Posted by Overkill on January 3, 2009 at 10:42 pm under Uncategorized

So for a short time I was working on resurrecting Resonance. And I actually found a quick and talented artist, Souly, from Pixelation!

However, shortly after school came around, and violated me with some rough mathematics final exam, so I was too busy to work on it. When I was done, I had the somewhat bad idea to host a competition. This meant no work would be done on Resonance for some time. I honestly needed a break from the stress, and compos were good at that.

Me and Toen made a game called Monster Magnet Meow (I will rehost here later probably). Our Briton friend, Zip, was also trying to help, but it seems like he must have been too busy because he left us with an unfinished map and a few new bugs in the code right before the compo ending. Sadly we had to pull his work out from the submission, which is a shame, but maybe if he reappears we can get him to finish it!
But I have other both good and bad news: my artist got hired by a game company! Which is great for him, since Souly definitely is a deserving of a professional pixel art job. I wish him luck. I haven’t really been in contact in a while, but I’m guessing that he has gotten much busier.

Between losing an artist and generally having it drag on in this way, that probably means the end of Resonance’s lifespan, but I still learned a fair deal. I just think if an idea grows stale like this, it’s better to abandon it and move on.
Then I had the idea to the make a new game style, which I call shmuptroidvania

Shmuptroidvania = shmup (“shoot-em-up” arcade space shooter) + metroidvania

Ever heard of the game Air Fortress?

It was an old NES game that had 2 phases: shmup elements leading up to each fortress and sidescrolling elements to explore and destroy the fortresses.
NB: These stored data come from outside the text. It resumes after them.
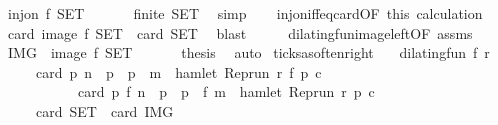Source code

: \begin{isabellebody}
\ {\isacartoucheopen}inj{\isacharunderscore}on\ f\ {\isacharquery}SET{\isacartoucheclose}\ \isacommand{{\isachardot}}\isamarkupfalse%
\isanewline
\ \ \isamarkupfalse%
\ \isamarkupfalse%
\ {\isacartoucheopen}finite\ {\isacharquery}SET{\isacartoucheclose}\ \isamarkupfalse%
\ simp\isanewline
\ \ \isamarkupfalse%
\ inj{\isacharunderscore}on{\isacharunderscore}iff{\isacharunderscore}eq{\isacharunderscore}card{\isacharbrackleft}OF\ this{\isacharbrackright}\ calculation\ \isamarkupfalse%
\ {\isacartoucheopen}card\ {\isacharparenleft}image\ f\ {\isacharquery}SET{\isacharparenright}\ {\isacharequal}\ card\ {\isacharquery}SET{\isacartoucheclose}\ \isamarkupfalse%
\ blast\isanewline
\ \ \isamarkupfalse%
\ \isamarkupfalse%
\ dilating{\isacharunderscore}fun{\isacharunderscore}image{\isacharunderscore}left{\isacharbrackleft}OF\ assms{\isacharbrackright}\ \isamarkupfalse%
\ {\isacartoucheopen}{\isacharquery}IMG\ {\isacharequal}\ image\ f\ {\isacharquery}SET{\isacartoucheclose}\ \isacommand{{\isachardot}}\isamarkupfalse%
\isanewline
\ \ \isamarkupfalse%
\ \isamarkupfalse%
\ {\isacharquery}thesis\ \isamarkupfalse%
\ auto\isanewline
{}\isamarkupfalse%
%
\endisatagproof
{\isafoldproof}%
%
\isadelimproof
\isanewline
%
\endisadelimproof
\isanewline
{}\isamarkupfalse%
\ ticks{\isacharunderscore}as{\isacharunderscore}often{\isacharunderscore}right{\isacharcolon}\isanewline
\ \ \ {\isacartoucheopen}dilating{\isacharunderscore}fun\ f\ r{\isacartoucheclose}\isanewline
\ \ \ \ \ {\isacartoucheopen}card\ {\isacharbraceleft}p{\isachardot}\ n\ {\isacharless}\ p\ {\isasymand}\ p\ {\isasymle}\ m\ {\isasymand}\ hamlet\ {\isacharparenleft}{\isacharparenleft}Rep{\isacharunderscore}run\ r{\isacharparenright}\ {\isacharparenleft}f\ p{\isacharparenright}\ c{\isacharparenright}{\isacharbraceright}\isanewline
\ \ \ \ \ \ \ \ \ \ {\isacharequal}\ card\ {\isacharbraceleft}p{\isachardot}\ f\ n\ {\isacharless}\ p\ {\isasymand}\ p\ {\isasymle}\ f\ m\ {\isasymand}\ hamlet\ {\isacharparenleft}{\isacharparenleft}Rep{\isacharunderscore}run\ r{\isacharparenright}\ p\ c{\isacharparenright}{\isacharbraceright}{\isacartoucheclose}\isanewline
\ \ \ \ {\isacharparenleft}\ {\isacartoucheopen}card\ {\isacharquery}SET\ {\isacharequal}\ card\ {\isacharquery}IMG{\isacartoucheclose}{\isacharparenright}\isanewline
%
\isadelimproof

\end{isabellebody}
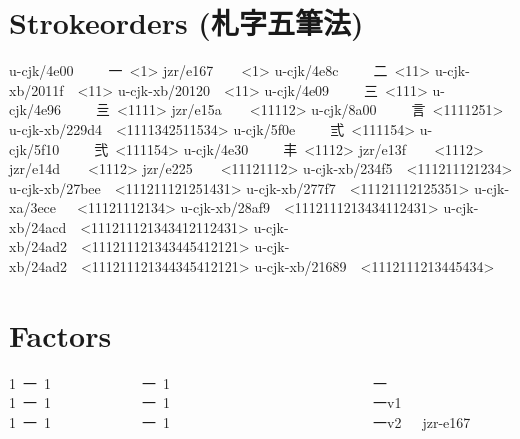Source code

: \section{Strokeorders ({\cjk{}札字五筆法})
}
\begin{multicols}{2}\begingroup\mktsObeyAllLines{}

\begingroup\mktsStyleCode{}u-cjk/4e00     {\cjk{}一} <1>
jzr/e167   { }<1>
u-cjk/4e8c     {\cjk{}二} <11>
u-cjk-xb/2011f { }<11>
u-cjk-xb/20120 { }<11>
u-cjk/4e09     {\cjk{}三} <111>
u-cjk/4e96     {\cjk{}亖} <1111>
jzr/e15a   { }<11112>
u-cjk/8a00     {\cjk{}言} <1111251>
u-cjk-xb/229d4 { }<1111342511534>
u-cjk/5f0e     {\cjk{}弎} <111154>
u-cjk/5f10     {\cjk{}弐} <111154>
u-cjk/4e30     {\cjk{}丰} <1112>
jzr/e13f   { }<1112>
jzr/e14d   { }<1112>
jzr/e225   { }<11121112>
u-cjk-xb/234f5 { }<111211121234>
u-cjk-xb/27bee { }<111211121251431>
u-cjk-xb/277f7 { }<11121112125351>
u-cjk-xa/3ece  { }<11121112134>
u-cjk-xb/28af9 { }<1112111213434112431>
u-cjk-xb/24acd { }<111211121343412112431>
u-cjk-xb/24ad2 { }<111211121343445412121>
u-cjk-xb/24ad2 { }<111211121344345412121>
u-cjk-xb/21689 { }<1112111213445434>
\endgroup{}{}

\endgroup{}\end{multicols}
\section{Factors
}
\begin{multicols}{2}\end{multicols}\begingroup\mktsObeyAllLines{}

\begingroup\mktsStyleCode{}1 {\cjk{}一} 1             {\cjk{}一} 1                             {\cjk{}一} 
1 {\cjk{}一} 1             {\cjk{}一} 1                             {\cjk{}一}v1             {} 
1 {\cjk{}一} 1             {\cjk{}一} 1                             {\cjk{}一}v2   jzr-e167  {} 
 

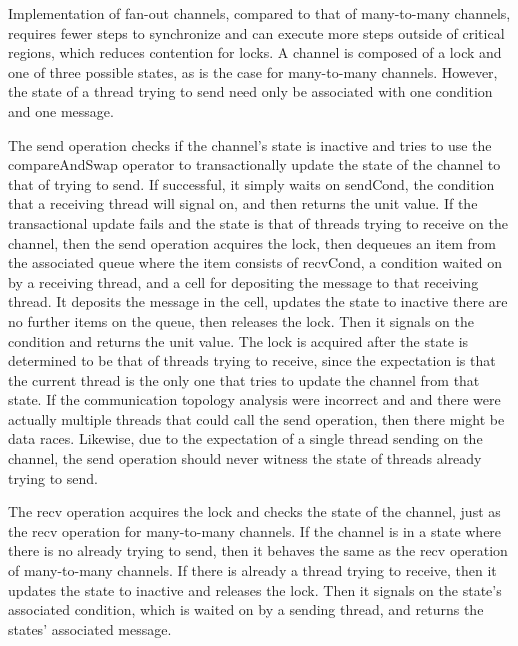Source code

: \documentclass{article}
\begin{document}
Implementation of fan-out channels, compared to that of many-to-many channels, requires fewer
steps to synchronize and can execute more steps outside of critical regions, which reduces
contention for locks.  A channel is composed of a lock and one of three possible states, as is
the case for many-to-many channels.  However, the state of a thread trying to send need only be
associated with one condition and one message.  

The send operation checks if the channel's state is inactive and tries to use the
compareAndSwap operator to transactionally update the state of the channel to that of trying to
send.  If successful, it simply waits on sendCond, the condition that a receiving thread will
signal on, and then returns the unit value.  If the transactional update fails and the state is
that of threads trying to receive on the channel, then the send operation acquires the lock,
then dequeues an item from the associated queue where the item consists of recvCond, a
condition waited on by a receiving thread, and a cell for depositing the message to that
receiving thread.  It deposits the message in the cell, updates the state to inactive there are
no further items on the queue, then releases the lock.  Then it signals on the condition and
returns the unit value. The lock is acquired after the state is determined to be that of
threads trying to receive, since the expectation is that the current thread is the only one
that tries to update the channel from that state.  If the communication topology analysis were
incorrect and and there were actually multiple threads that could call the send operation, then
there might be data races.  Likewise, due to the expectation of a single thread sending on the
channel, the send operation should never witness the state of threads already trying to send.

The recv operation acquires the lock and checks the state of the channel, just as the recv
operation for many-to-many channels.  If the channel is in a state where there is no already
trying to send, then it behaves the same as the recv operation of many-to-many channels. If
there is already a thread trying to receive, then it updates the state to inactive and releases
the lock.  Then it signals on the state's associated condition, which is waited on by a sending
thread, and returns the states' associated message.
\end{document}
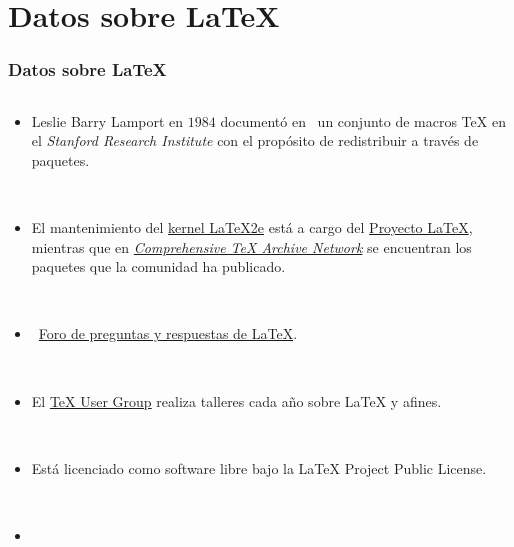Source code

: \section{Datos sobre \LaTeX}

\begin{frame}
	\frametitle{Datos sobre \LaTeX}

	\begin{columns}
		\begin{column}{.58\paperwidth}
			\begin{itemize}[<+->]
				\item

				      Leslie Barry Lamport en $1984$ documentó
				      en~\cite{Lamport1994} un conjunto de macros \TeX{} en
				      el \emph{Stanford Research Institute} con el propósito
				      de redistribuir a través de paquetes.

				      \

				\item

				      El mantenimiento del
				      \href{https://github.com/latex3/latex2e}{kernel \LaTeX{}2e}
				      está a cargo del
				      \href{https://www.latex-project.org/about/team}{Proyecto \LaTeX},
				      mientras que en
				      \href{https://ctan.org}{\emph{Comprehensive \TeX{} Archive Network}}
				      se encuentran los paquetes que la comunidad ha
				      publicado.

				      \

				\item

				      \textcolor{cyan}{}~\href{https://tex.stackexchange.com}{Foro
					      de preguntas y respuestas de \LaTeX{}}.

				      \

				\item

				      El \href{https://tug.org}{\TeX{} User Group}
				      realiza talleres cada año sobre \LaTeX{} y afines.

				      \

				\item

				      Está licenciado como software libre bajo la \LaTeX{}
				      Project Public License.

				      \

				\item


\end{itemize}
\end{column}
\end{columns}
\end{frame}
It wasn’t perfect, but it had a fairly awesome idea. This is at least proof of concept that shmups and sidescrollers can live under the same title and work.
Combine this mixed-genre game with the modern popularity of metroidvania games. You get a game with a fair mix of action and exploration.

When in your ship, you cruise forward, dodge obstacles and fight through bullet hell action.

When on land, you can run, hop, and shoot things, while solving puzzles and exploring the lands you’d typically ignore from a shmup. But this is interesting! That giant planet you’re nuking, you don’t really interact much with it normally, but this game plans to change that.
How would I keep backtracking in shmup world less annoying? Two things come to mind.

First, a bunch of branches and alternate routes which popup as you go. You can also turn and run away from an area your shmup reflexes don’t feel ready to face yet with the flick of a button (which spins your ship in the opposite direction and then reverses the cruise direction). I’d also reward completion of shmup areas with a fresh, possibly-less-hectic routes the player can travel.

Second, for lengthy travels, there would be an ability to teleport between places, which would also relieve a bit of annoyance.
Anyway, this was just an idea that recently stuck with me, and I have a feeling I can make it work in ways Resonance just wouldn’t.

This also makes me get two sorts of game styles I’ve been trying to get out of my head for a while, and creates a fresh take on fairly commonly made genres.